The Transportation Security Administration is studying its policy on hair pat-downs after receiving complaints that African-American women are being targeted at airports.
The TSA launched an investigation after being contacted by the American Civil Liberties Union (ACLU), and now the agency has reached an informal agreement with the advocacy group "to enhance officer training" on the pat-downs, according to The Hill
"Racial profiling is not tolerated by TSA," the agency said in a statement. "Not only is racial profiling prohibited under DHS (Department of Homeland Security) and agency policy, but it is also an ineffective security tactic."
The ACLU office in northern California had filed a complaint on behalf of Malaika Singleton, who claimed she was improperly singled out for searches in 2013 at airports in Los Angeles and Minneapolis.

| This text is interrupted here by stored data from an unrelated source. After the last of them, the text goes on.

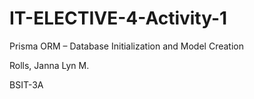 # IT-ELECTIVE-4-Activity-1
Prisma ORM – Database Initialization and Model Creation

Rolls, Janna Lyn M.

BSIT-3A
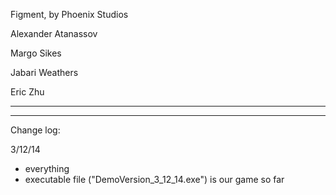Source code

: Figment,
by Phoenix Studios


Alexander Atanassov

Margo Sikes

Jabari Weathers

Eric Zhu

----------------------------------------
----------------------------------------

Change log:

3/12/14
- everything
- executable file ("DemoVersion_3_12_14.exe") is our game so far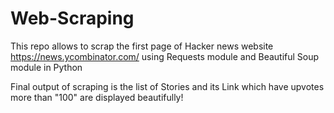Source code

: # Web-Scraping

This repo allows to scrap the first page of Hacker news website https://news.ycombinator.com/ using Requests module and Beautiful Soup module in Python

Final output of scraping is the list of Stories and its Link which have upvotes more than "100" are displayed beautifully!
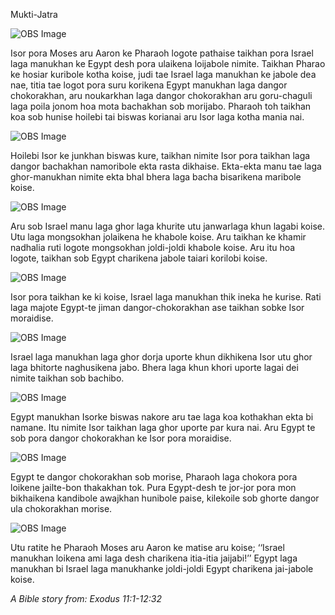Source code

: Mukti-Jatra

![OBS Image]($?direct&)

Isor pora Moses aru Aaron ke Pharaoh logote pathaise taikhan pora Israel laga manukhan ke Egypt desh pora ulaikena loijabole nimite.  Taikhan Pharao ke hosiar kuribole kotha koise, judi tae Israel laga manukhan ke jabole dea nae, titia tae logot pora suru korikena Egypt manukhan laga dangor chokorakhan, aru noukarkhan laga dangor chokorakhan aru goru-chaguli laga poila jonom hoa mota bachakhan sob morijabo. Pharaoh toh taikhan koa sob hunise hoilebi tai biswas korianai aru Isor laga kotha mania nai.  

![OBS Image]($?direct&)

Hoilebi Isor ke junkhan biswas kure, taikhan nimite Isor pora taikhan laga dangor bachakhan namoribole ekta rasta dikhaise. Ekta-ekta manu tae laga ghor-manukhan nimite ekta bhal bhera laga bacha bisarikena maribole koise. 

![OBS Image]($?direct&)

Aru sob Israel manu laga ghor laga khurite utu janwarlaga khun lagabi koise.  Utu laga mongsokhan jolaikena he khabole koise. Aru taikhan ke khamir nadhalia ruti logote mongsokhan joldi-joldi khabole koise.  Aru itu hoa logote, taikhan sob Egypt charikena jabole taiari korilobi koise. 

![OBS Image]($?direct&)

Isor pora taikhan ke ki koise, Israel laga manukhan thik ineka he kurise. Rati laga majote Egypt-te jiman dangor-chokorakhan ase taikhan sobke Isor moraidise. 

![OBS Image]($?direct&)

Israel laga manukhan laga ghor dorja uporte khun dikhikena Isor utu ghor laga bhitorte naghusikena jabo. Bhera laga khun khori uporte lagai dei nimite taikhan sob bachibo. 

![OBS Image]($?direct&)

Egypt manukhan Isorke biswas nakore aru tae laga koa kothakhan ekta bi namane. Itu nimite Isor taikhan laga ghor uporte par kura nai. Aru Egypt te sob pora dangor chokorakhan ke Isor pora moraidise. 

![OBS Image]($?direct&)

Egypt te dangor chokorakhan sob morise, Pharaoh laga chokora pora loikene jailte-bon thakakhan tok. Pura Egypt-desh te jor-jor pora mon bikhaikena kandibole awajkhan hunibole paise, kilekoile sob ghorte dangor ula chokorakhan morise. 

![OBS Image]($?direct&)

Utu ratite he Pharaoh Moses aru Aaron ke matise aru koise; ‘‘Israel manukhan loikena ami laga desh charikena itia-itia jaijabi!’’ Egypt laga manukhan bi Israel laga manukhanke joldi-joldi Egypt charikena jai-jabole koise.  

_A Bible story from: Exodus 11:1-12:32_

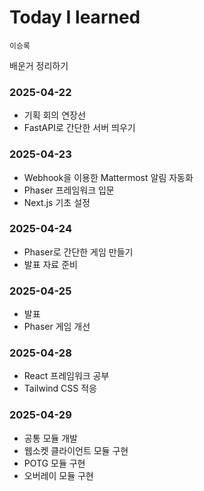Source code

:# Today I learned

`이승록`

배운거 정리하기

### 2025-04-22

- 기획 회의 연장선
- FastAPI로 간단한 서버 띄우기

### 2025-04-23

- Webhook을 이용한 Mattermost 알림 자동화
- Phaser 프레임워크 입문
- Next.js 기초 설정

### 2025-04-24

- Phaser로 간단한 게임 만들기
- 발표 자료 준비

### 2025-04-25

- 발표
- Phaser 게임 개선

### 2025-04-28

- React 프레임워크 공부
- Tailwind CSS 적응

### 2025-04-29

- 공통 모듈 개발
- 웹소켓 클라이언트 모듈 구현
- POTG 모듈 구현
- 오버레이 모듈 구현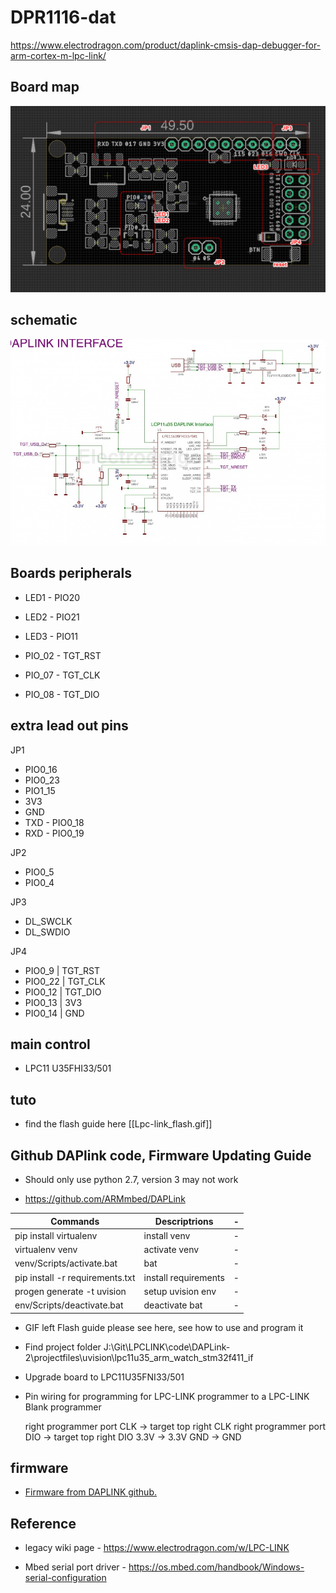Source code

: 
# DPR1116-dat

https://www.electrodragon.com/product/daplink-cmsis-dap-debugger-for-arm-cortex-m-lpc-link/

## Board map 

![](2024-09-20-12-23-07.png)


## schematic 

![](2024-09-20-12-25-39.png)

## Boards peripherals 

- LED1 - PIO20
- LED2 - PIO21
- LED3 - PIO11

- PIO_02 - TGT_RST
- PIO_07 - TGT_CLK
- PIO_08 - TGT_DIO

## extra lead out pins 

JP1

- PIO0_16
- PIO0_23
- PIO1_15 
- 3V3
- GND
- TXD - PIO0_18
- RXD - PIO0_19

JP2
- PIO0_5
- PIO0_4

JP3
- DL_SWCLK
- DL_SWDIO

JP4
- PIO0_9 | TGT_RST
- PIO0_22 | TGT_CLK
- PIO0_12 | TGT_DIO
- PIO0_13 | 3V3
- PIO0_14 | GND
 

## main control 

- LPC11 U35FHI33/501

## tuto 

- find the flash guide here [[Lpc-link_flash.gif]]

## Github DAPlink code, Firmware Updating Guide

* Should only use python 2.7, version 3 may not work


* https://github.com/ARMmbed/DAPLink



| Commands                        | Descriptrions        | -   |
| ------------------------------- | -------------------- | --- |
| pip install virtualenv          | install venv         | -   |
| virtualenv venv                 | activate venv        | -   |
| venv/Scripts/activate.bat       | bat                  | -   |
| pip install -r requirements.txt | install requirements | -   |
| progen generate -t uvision      | setup uvision env    | -   |
| env/Scripts/deactivate.bat      | deactivate bat       | -   |

* GIF left Flash guide please see here, see how to use and program it

* Find project folder J:\Git\LPCLINK\code\DAPLink-2\projectfiles\uvision\lpc11u35_arm_watch_stm32f411_if

* Upgrade board to LPC11U35FNI33/501

* Pin wiring for programming for LPC-LINK programmer to a LPC-LINK Blank programmer
 
    right programmer port CLK -> target top right CLK
    right programmer port DIO -> target top right DIO
    3.3V -> 3.3V
    GND -> GND



## firmware 

- [Firmware from DAPLINK github.](https://github.com/ARMmbed/DAPLink)

## Reference 

- legacy wiki page - https://www.electrodragon.com/w/LPC-LINK


* Mbed serial port driver  - https://os.mbed.com/handbook/Windows-serial-configuration

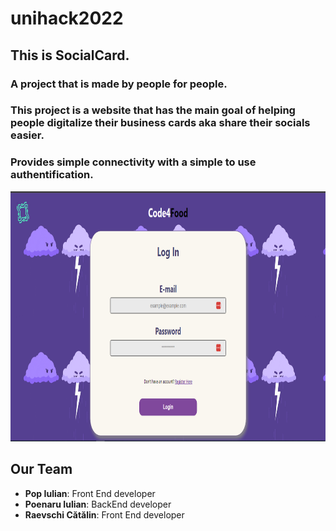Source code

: # unihack2022

## This is SocialCard.

### A project that is made by people for people.
### This project is a website that has the main goal of helping people digitalize their business cards aka share their socials easier.

### Provides simple connectivity with a simple to use authentification.
<img src="./imagesForReadme/login.png" width="700" height="400">


## Our Team 
- **Pop Iulian**: Front End developer
- **Poenaru Iulian**: BackEnd developer
- **Raevschi Cătălin**: Front End developer
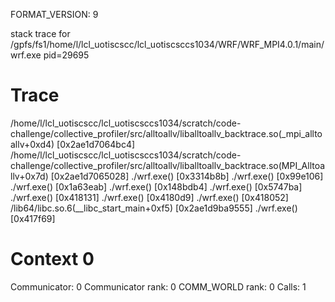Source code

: FORMAT_VERSION: 9

stack trace for /gpfs/fs1/home/l/lcl_uotiscscc/lcl_uotiscsccs1034/WRF/WRF_MPI4.0.1/main/wrf.exe pid=29695

# Trace

/home/l/lcl_uotiscscc/lcl_uotiscsccs1034/scratch/code-challenge/collective_profiler/src/alltoallv/liballtoallv_backtrace.so(_mpi_alltoallv+0xd4) [0x2ae1d7064bc4]
/home/l/lcl_uotiscscc/lcl_uotiscsccs1034/scratch/code-challenge/collective_profiler/src/alltoallv/liballtoallv_backtrace.so(MPI_Alltoallv+0x7d) [0x2ae1d7065028]
./wrf.exe() [0x3314b8b]
./wrf.exe() [0x99e106]
./wrf.exe() [0x1a63eab]
./wrf.exe() [0x148bdb4]
./wrf.exe() [0x5747ba]
./wrf.exe() [0x418131]
./wrf.exe() [0x4180d9]
./wrf.exe() [0x418052]
/lib64/libc.so.6(__libc_start_main+0xf5) [0x2ae1d9ba9555]
./wrf.exe() [0x417f69]

# Context 0

Communicator: 0
Communicator rank: 0
COMM_WORLD rank: 0
Calls: 1

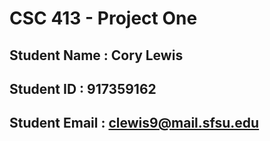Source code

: # CSC 413 - Project One

## Student Name  : Cory Lewis

## Student ID    : 917359162

## Student Email : clewis9@mail.sfsu.edu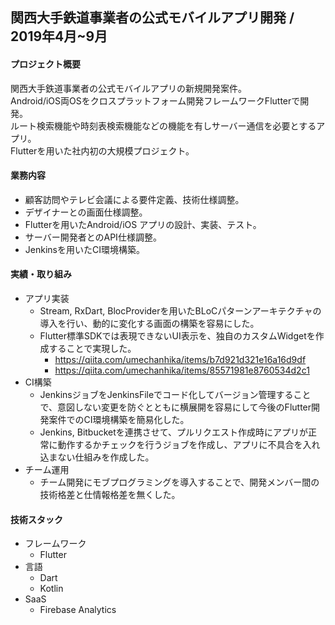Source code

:## 関西大手鉄道事業者の公式モバイルアプリ開発 / 2019年4月~9月

#### プロジェクト概要

関西大手鉄道事業者の公式モバイルアプリの新規開発案件。  
Android/iOS両OSをクロスプラットフォーム開発フレームワークFlutterで開発。  
ルート検索機能や時刻表検索機能などの機能を有しサーバー通信を必要とするアプリ。  
Flutterを用いた社内初の大規模プロジェクト。

#### 業務内容

- 顧客訪問やテレビ会議による要件定義、技術仕様調整。
- デザイナーとの画面仕様調整。
- Flutterを用いたAndroid/iOS アプリの設計、実装、テスト。
- サーバー開発者とのAPI仕様調整。
- Jenkinsを用いたCI環境構築。

#### 実績・取り組み
- アプリ実装
  - Stream, RxDart, BlocProviderを用いたBLoCパターンアーキテクチャの導入を行い、動的に変化する画面の構築を容易にした。
  - Flutter標準SDKでは表現できないUI表示を、独自のカスタムWidgetを作成することで実現した。
    - https://qiita.com/umechanhika/items/b7d921d321e16a16d9df
    - https://qiita.com/umechanhika/items/85571981e8760534d2c1
- CI構築
  - JenkinsジョブをJenkinsFileでコード化してバージョン管理することで、意図しない変更を防ぐとともに横展開を容易にして今後のFlutter開発案件でのCI環境構築を簡易化した。
  - Jenkins, Bitbucketを連携させて、プルリクエスト作成時にアプリが正常に動作するかチェックを行うジョブを作成し、アプリに不具合を入れ込まない仕組みを作成した。
- チーム運用
  - チーム開発にモブプログラミングを導入することで、開発メンバー間の技術格差と仕情報格差を無くした。

#### 技術スタック

- フレームワーク
  - Flutter
- 言語
  - Dart
  - Kotlin
- SaaS
  - Firebase Analytics
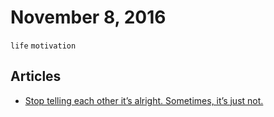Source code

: # November 8, 2016

`life` `motivation`

## Articles

- [Stop telling each other it’s alright. Sometimes, it’s just not.](https://medium.com/hi-my-name-is-jon/stop-telling-each-other-its-alright-sometimes-it-s-just-not-7b3180298257#.kdoa5tfql)
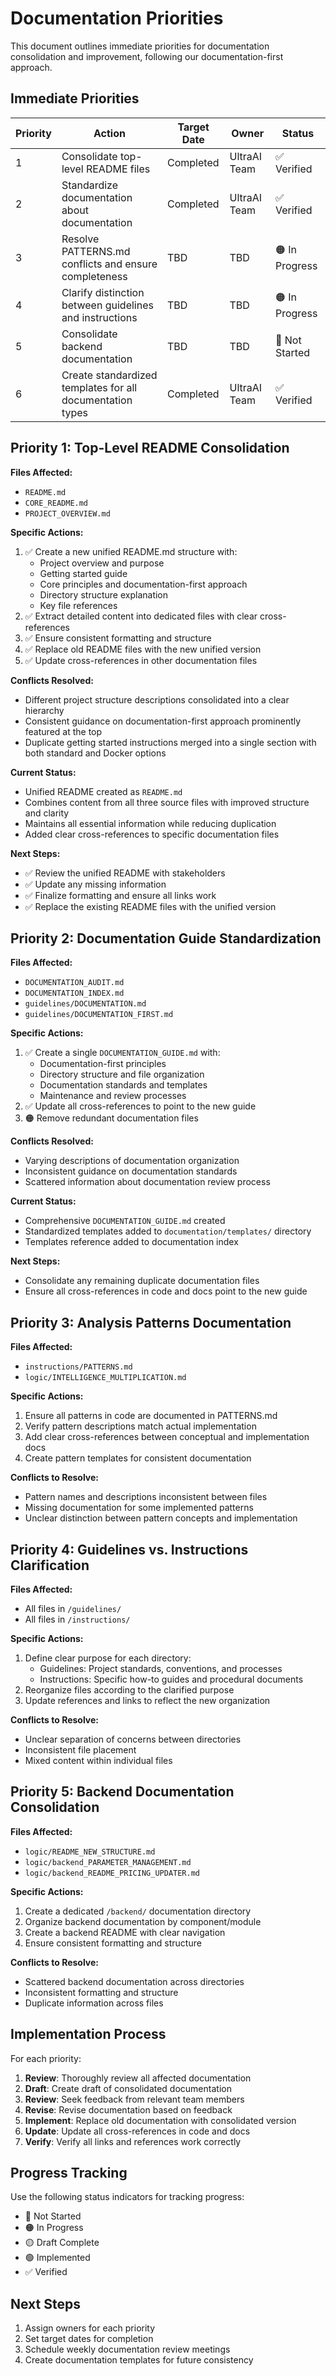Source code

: # Documentation Priorities

This document outlines immediate priorities for documentation consolidation and improvement, following our documentation-first approach.

## Immediate Priorities

| Priority | Action | Target Date | Owner | Status |
|----------|--------|-------------|-------|--------|
| 1 | Consolidate top-level README files | Completed | UltraAI Team | ✅ Verified |
| 2 | Standardize documentation about documentation | Completed | UltraAI Team | ✅ Verified |
| 3 | Resolve PATTERNS.md conflicts and ensure completeness | TBD | TBD | 🟠 In Progress |
| 4 | Clarify distinction between guidelines and instructions | TBD | TBD | 🟠 In Progress |
| 5 | Consolidate backend documentation | TBD | TBD | 🔴 Not Started |
| 6 | Create standardized templates for all documentation types | Completed | UltraAI Team | ✅ Verified |

## Priority 1: Top-Level README Consolidation

**Files Affected:**

- `README.md`
- `CORE_README.md`
- `PROJECT_OVERVIEW.md`

**Specific Actions:**

1. ✅ Create a new unified README.md structure with:
   - Project overview and purpose
   - Getting started guide
   - Core principles and documentation-first approach
   - Directory structure explanation
   - Key file references
2. ✅ Extract detailed content into dedicated files with clear cross-references
3. ✅ Ensure consistent formatting and structure
4. ✅ Replace old README files with the new unified version
5. ✅ Update cross-references in other documentation files

**Conflicts Resolved:**

- Different project structure descriptions consolidated into a clear hierarchy
- Consistent guidance on documentation-first approach prominently featured at the top
- Duplicate getting started instructions merged into a single section with both standard and Docker options

**Current Status:**

- Unified README created as `README.md`
- Combines content from all three source files with improved structure and clarity
- Maintains all essential information while reducing duplication
- Added clear cross-references to specific documentation files

**Next Steps:**

- ✅ Review the unified README with stakeholders
- ✅ Update any missing information
- ✅ Finalize formatting and ensure all links work
- ✅ Replace the existing README files with the unified version

## Priority 2: Documentation Guide Standardization

**Files Affected:**

- `DOCUMENTATION_AUDIT.md`
- `DOCUMENTATION_INDEX.md`
- `guidelines/DOCUMENTATION.md`
- `guidelines/DOCUMENTATION_FIRST.md`

**Specific Actions:**

1. ✅ Create a single `DOCUMENTATION_GUIDE.md` with:
   - Documentation-first principles
   - Directory structure and file organization
   - Documentation standards and templates
   - Maintenance and review processes
2. ✅ Update all cross-references to point to the new guide
3. 🟠 Remove redundant documentation files

**Conflicts Resolved:**

- Varying descriptions of documentation organization
- Inconsistent guidance on documentation standards
- Scattered information about documentation review process

**Current Status:**

- Comprehensive `DOCUMENTATION_GUIDE.md` created
- Standardized templates added to `documentation/templates/` directory
- Templates reference added to documentation index

**Next Steps:**

- Consolidate any remaining duplicate documentation files
- Ensure all cross-references in code and docs point to the new guide

## Priority 3: Analysis Patterns Documentation

**Files Affected:**

- `instructions/PATTERNS.md`
- `logic/INTELLIGENCE_MULTIPLICATION.md`

**Specific Actions:**

1. Ensure all patterns in code are documented in PATTERNS.md
2. Verify pattern descriptions match actual implementation
3. Add clear cross-references between conceptual and implementation docs
4. Create pattern templates for consistent documentation

**Conflicts to Resolve:**

- Pattern names and descriptions inconsistent between files
- Missing documentation for some implemented patterns
- Unclear distinction between pattern concepts and implementation

## Priority 4: Guidelines vs. Instructions Clarification

**Files Affected:**

- All files in `/guidelines/`
- All files in `/instructions/`

**Specific Actions:**

1. Define clear purpose for each directory:
   - Guidelines: Project standards, conventions, and processes
   - Instructions: Specific how-to guides and procedural documents
2. Reorganize files according to the clarified purpose
3. Update references and links to reflect the new organization

**Conflicts to Resolve:**

- Unclear separation of concerns between directories
- Inconsistent file placement
- Mixed content within individual files

## Priority 5: Backend Documentation Consolidation

**Files Affected:**

- `logic/README_NEW_STRUCTURE.md`
- `logic/backend_PARAMETER_MANAGEMENT.md`
- `logic/backend_README_PRICING_UPDATER.md`

**Specific Actions:**

1. Create a dedicated `/backend/` documentation directory
2. Organize backend documentation by component/module
3. Create a backend README with clear navigation
4. Ensure consistent formatting and structure

**Conflicts to Resolve:**

- Scattered backend documentation across directories
- Inconsistent formatting and structure
- Duplicate information across files

## Implementation Process

For each priority:

1. **Review**: Thoroughly review all affected documentation
2. **Draft**: Create draft of consolidated documentation
3. **Review**: Seek feedback from relevant team members
4. **Revise**: Revise documentation based on feedback
5. **Implement**: Replace old documentation with consolidated version
6. **Update**: Update all cross-references in code and docs
7. **Verify**: Verify all links and references work correctly

## Progress Tracking

Use the following status indicators for tracking progress:

- 🔴 Not Started
- 🟠 In Progress
- 🟡 Draft Complete
- 🟢 Implemented
- ✅ Verified

## Next Steps

1. Assign owners for each priority
2. Set target dates for completion
3. Schedule weekly documentation review meetings
4. Create documentation templates for future consistency
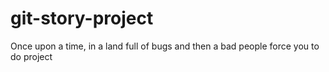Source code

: # git-story-project
Once upon a time, in a land full of bugs
and then a bad people force you to do project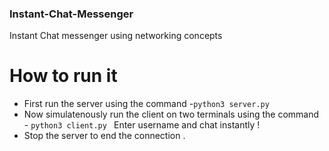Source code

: ### Instant-Chat-Messenger
Instant Chat messenger using networking concepts

# How to run it
* First run the server using the command -``python3 server.py ``
* Now simulatenously run the client on two terminals using the command - ``python3 client.py ``
Enter username and chat instantly !
* Stop the server to end the connection .
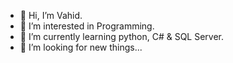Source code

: - 👋 Hi, I’m Vahid.
- 👀 I’m interested in Programming.
- 🌱 I’m currently learning python, C# & SQL Server.
- 💞️ I’m looking for new things...

<!---
rvahid2023/rvahid2023 is a ✨ special ✨ repository because its `README.md` (this file) appears on your GitHub profile.
You can click the Preview link to take a look at your changes.
--->
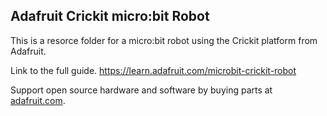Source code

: ## Adafruit Crickit micro:bit Robot

This is a resorce folder for a micro:bit robot using the Crickit platform from Adafruit.

Link to the full guide.
https://learn.adafruit.com/microbit-crickit-robot

Support open source hardware and software by buying parts at [adafruit.com](https://www.adafruit.com/).
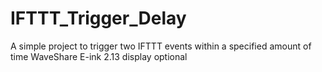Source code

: # IFTTT_Trigger_Delay
A simple project to trigger two IFTTT events within a specified amount of time  WaveShare E-ink 2.13 display optional
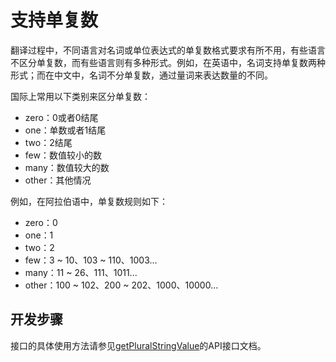 # 支持单复数

翻译过程中，不同语言对名词或单位表达式的单复数格式要求有所不用，有些语言不区分单复数，而有些语言则有多种形式。例如，在英语中，名词支持单复数两种形式；而在中文中，名词不分单复数，通过量词来表达数量的不同。

国际上常用以下类别来区分单复数：

- zero：0或者0结尾
- one：单数或者1结尾
- two：2结尾
- few：数值较小的数
- many：数值较大的数
- other：其他情况

例如，在阿拉伯语中，单复数规则如下：

- zero：0
- one：1
- two：2
- few：3 ~ 10、103 ~ 110、1003...
- many：11 ~ 26、111、1011...
- other：100 ~ 102、200 ~ 202、1000、10000...

## 开发步骤

接口的具体使用方法请参见[getPluralStringValue](../../../reference/source_zh_cn/LocalizationKit/cj-apis-resource_manager.md#func-getpluralstringvalueappresource-int64)的API接口文档。
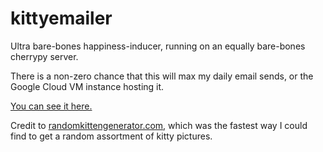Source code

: # kittyemailer
Ultra bare-bones happiness-inducer, running on an equally bare-bones cherrypy server.

There is a non-zero chance that this will max my daily email sends, or the Google Cloud VM instance hosting it.

[You can see it here.](http://bit.ly/kittyemailer)

Credit to [randomkittengenerator.com](http://www.randomkittengenerator.com/), which was the fastest way I could find to get a random assortment of kitty pictures.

The civil rights organization alleged that Singleton, a California resident, was targeted for extra airport screening by TSA officials because of her hairstyle, The Hill reported.
"The humiliating experience of countless black women who are routinely targeted for hair pat-downs because their hair is 'different' is not only wrong, but also a great misuse of TSA agents' time and resources," said Novella Coleman, an ACLU attorney in California.
TSA officials usually conduct pat-downs, including possibly the probing of a woman's hair, when airport screeners identify "anomalies" on X-ray scanners. But the ACLU said that rule left open the potential for racial profiling against African-American women, The Hill noted.
"When TSA agents are faced with ambiguous evidence or forced to apply subjective rules, it is more likely that they will unconsciously interpret the circumstances in a way that is consistent with racial stereotypes," the civil liberties group said.
"Both the United States and California Constitutions prohibit unreasonable searches and selective enforcement of the law based on race. And although the law has carved out exceptions for airport screening, a search must still be tailored to detect threats to security.
"That legal requirement cannot be satisfied when there is no clear policy for detecting threats to security. In this case, TSA agents were unable to provide a uniform reason to justify these searches when asked to articulate such a policy."